Amile n'a pas oublié que son compagnon
lui a jadis sauvé la vie en combattant Hardré, et, désespéré,
il va trancher la tête à ses enfants. Le sang; guérit
Ami, comme l'avait promis l'ange, et par un autre miracle, les deux enfants
sont ressuscités; Amile, ivre de joie, retrouve ses deux fils assis
sur leur lit et jouant avec une pomme d'or.

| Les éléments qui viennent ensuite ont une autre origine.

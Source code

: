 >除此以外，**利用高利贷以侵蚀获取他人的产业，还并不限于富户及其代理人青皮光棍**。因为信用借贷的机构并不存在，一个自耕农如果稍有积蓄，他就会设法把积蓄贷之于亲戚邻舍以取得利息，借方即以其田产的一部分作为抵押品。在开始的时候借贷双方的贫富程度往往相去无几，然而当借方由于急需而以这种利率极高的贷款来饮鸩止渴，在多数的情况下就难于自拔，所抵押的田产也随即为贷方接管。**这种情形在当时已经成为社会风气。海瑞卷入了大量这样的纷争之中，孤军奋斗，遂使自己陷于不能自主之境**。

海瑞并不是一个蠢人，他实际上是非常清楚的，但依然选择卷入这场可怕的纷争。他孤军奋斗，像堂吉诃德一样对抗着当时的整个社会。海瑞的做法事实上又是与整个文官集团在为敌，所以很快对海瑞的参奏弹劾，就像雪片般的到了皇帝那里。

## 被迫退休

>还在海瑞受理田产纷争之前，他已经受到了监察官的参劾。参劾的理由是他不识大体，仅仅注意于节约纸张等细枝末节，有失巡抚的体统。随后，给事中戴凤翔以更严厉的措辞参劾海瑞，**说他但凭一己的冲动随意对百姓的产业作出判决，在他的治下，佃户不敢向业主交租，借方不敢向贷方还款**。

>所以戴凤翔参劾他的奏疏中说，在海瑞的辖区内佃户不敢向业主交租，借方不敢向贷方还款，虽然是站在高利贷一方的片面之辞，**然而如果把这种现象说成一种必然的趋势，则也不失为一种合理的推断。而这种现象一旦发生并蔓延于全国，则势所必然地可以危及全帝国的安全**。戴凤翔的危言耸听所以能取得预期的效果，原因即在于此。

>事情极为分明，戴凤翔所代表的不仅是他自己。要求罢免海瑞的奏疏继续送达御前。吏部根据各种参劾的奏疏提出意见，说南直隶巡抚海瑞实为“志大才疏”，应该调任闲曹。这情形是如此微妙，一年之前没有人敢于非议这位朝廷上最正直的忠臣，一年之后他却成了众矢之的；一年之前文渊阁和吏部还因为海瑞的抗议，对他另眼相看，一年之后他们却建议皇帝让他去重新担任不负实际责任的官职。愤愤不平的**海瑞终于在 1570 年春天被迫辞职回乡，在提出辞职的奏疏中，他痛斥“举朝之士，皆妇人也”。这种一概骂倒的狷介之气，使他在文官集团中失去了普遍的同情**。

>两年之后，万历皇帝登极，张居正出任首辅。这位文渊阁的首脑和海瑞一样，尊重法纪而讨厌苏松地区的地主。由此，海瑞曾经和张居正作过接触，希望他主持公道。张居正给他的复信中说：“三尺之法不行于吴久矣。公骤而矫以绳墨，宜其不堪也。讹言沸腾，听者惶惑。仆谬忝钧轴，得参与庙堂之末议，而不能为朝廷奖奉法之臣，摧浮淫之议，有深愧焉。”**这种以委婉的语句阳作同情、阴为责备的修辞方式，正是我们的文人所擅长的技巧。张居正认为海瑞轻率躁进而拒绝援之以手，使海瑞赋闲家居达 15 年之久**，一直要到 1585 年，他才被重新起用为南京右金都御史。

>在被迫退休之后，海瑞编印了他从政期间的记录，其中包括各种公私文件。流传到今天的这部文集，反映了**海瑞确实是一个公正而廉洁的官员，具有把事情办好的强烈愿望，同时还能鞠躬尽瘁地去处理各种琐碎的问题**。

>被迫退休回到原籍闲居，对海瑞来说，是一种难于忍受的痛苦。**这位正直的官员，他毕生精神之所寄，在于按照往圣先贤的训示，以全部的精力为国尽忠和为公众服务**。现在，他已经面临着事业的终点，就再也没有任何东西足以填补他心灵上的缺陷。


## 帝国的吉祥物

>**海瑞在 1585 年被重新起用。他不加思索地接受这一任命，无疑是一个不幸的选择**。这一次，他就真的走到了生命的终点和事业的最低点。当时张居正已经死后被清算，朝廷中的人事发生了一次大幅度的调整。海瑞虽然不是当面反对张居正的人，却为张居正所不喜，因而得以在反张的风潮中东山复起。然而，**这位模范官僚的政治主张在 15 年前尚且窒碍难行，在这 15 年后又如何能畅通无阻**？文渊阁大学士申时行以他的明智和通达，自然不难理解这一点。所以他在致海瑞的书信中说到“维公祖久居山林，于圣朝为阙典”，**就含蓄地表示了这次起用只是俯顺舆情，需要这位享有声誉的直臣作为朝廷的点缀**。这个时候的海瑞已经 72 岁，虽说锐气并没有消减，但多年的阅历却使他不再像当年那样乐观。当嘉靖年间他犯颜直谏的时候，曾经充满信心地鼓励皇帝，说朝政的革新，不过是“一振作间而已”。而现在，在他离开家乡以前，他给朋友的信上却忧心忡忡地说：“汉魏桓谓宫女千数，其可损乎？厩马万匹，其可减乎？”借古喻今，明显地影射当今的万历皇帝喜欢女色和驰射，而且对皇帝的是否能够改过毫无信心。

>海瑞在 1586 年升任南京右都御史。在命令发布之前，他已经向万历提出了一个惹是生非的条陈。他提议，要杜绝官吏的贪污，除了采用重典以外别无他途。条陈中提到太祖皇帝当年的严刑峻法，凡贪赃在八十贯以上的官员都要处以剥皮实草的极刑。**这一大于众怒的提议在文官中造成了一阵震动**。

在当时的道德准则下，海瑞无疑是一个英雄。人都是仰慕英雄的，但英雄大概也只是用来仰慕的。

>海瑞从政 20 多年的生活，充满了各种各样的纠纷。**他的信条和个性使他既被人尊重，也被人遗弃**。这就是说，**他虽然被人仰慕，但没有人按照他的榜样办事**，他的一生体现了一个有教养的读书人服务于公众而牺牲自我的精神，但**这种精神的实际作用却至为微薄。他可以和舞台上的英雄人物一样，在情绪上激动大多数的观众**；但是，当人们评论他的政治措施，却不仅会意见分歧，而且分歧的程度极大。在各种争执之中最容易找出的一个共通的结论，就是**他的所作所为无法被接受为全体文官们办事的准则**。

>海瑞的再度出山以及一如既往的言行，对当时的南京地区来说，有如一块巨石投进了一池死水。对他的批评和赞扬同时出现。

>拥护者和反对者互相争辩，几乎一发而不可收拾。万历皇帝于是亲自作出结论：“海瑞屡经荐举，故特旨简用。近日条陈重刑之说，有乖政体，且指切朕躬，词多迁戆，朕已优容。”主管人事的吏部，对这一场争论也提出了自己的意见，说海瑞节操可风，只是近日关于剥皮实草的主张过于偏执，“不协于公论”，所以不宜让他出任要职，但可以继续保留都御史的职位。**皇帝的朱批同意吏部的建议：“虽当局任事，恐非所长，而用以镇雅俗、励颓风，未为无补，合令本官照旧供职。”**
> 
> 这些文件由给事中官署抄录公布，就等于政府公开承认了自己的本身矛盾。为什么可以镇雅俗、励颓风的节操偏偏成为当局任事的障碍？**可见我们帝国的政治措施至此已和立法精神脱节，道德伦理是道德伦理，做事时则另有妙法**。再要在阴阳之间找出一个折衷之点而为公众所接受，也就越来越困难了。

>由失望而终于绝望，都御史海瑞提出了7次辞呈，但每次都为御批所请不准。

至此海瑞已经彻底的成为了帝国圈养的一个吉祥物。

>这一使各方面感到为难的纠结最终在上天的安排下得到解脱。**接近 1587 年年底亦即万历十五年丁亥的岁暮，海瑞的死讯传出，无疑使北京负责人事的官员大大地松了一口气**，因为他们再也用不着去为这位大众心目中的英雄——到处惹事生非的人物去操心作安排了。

Amis et Amile mouront au retour d'un pèlerinage
en Palestine, dans un combat livré
par Charlemagne à Didier, roi des Lombards,
et leurs corps, enterrés loin l'un de l'autre, se rejoignent dans
le même tombeau.
Les
manuscrits.
Le texte le plus ancien n'a guère
plus de 3 000 vers; il est du XIIIe siècle,
et n'a pas été publié. D'autres manuscrits du XIVe
et du XVe siècle contiennent le
même sujet délayé en 6 000 et 10 000 vers. L'antiquité
de cette légende ne saurait être contestée : la plus
ancienne chanson d'Ogier le Danois,
celle de Raimbert, rappelle en quelques vers la mort d'Amis et d'Amile.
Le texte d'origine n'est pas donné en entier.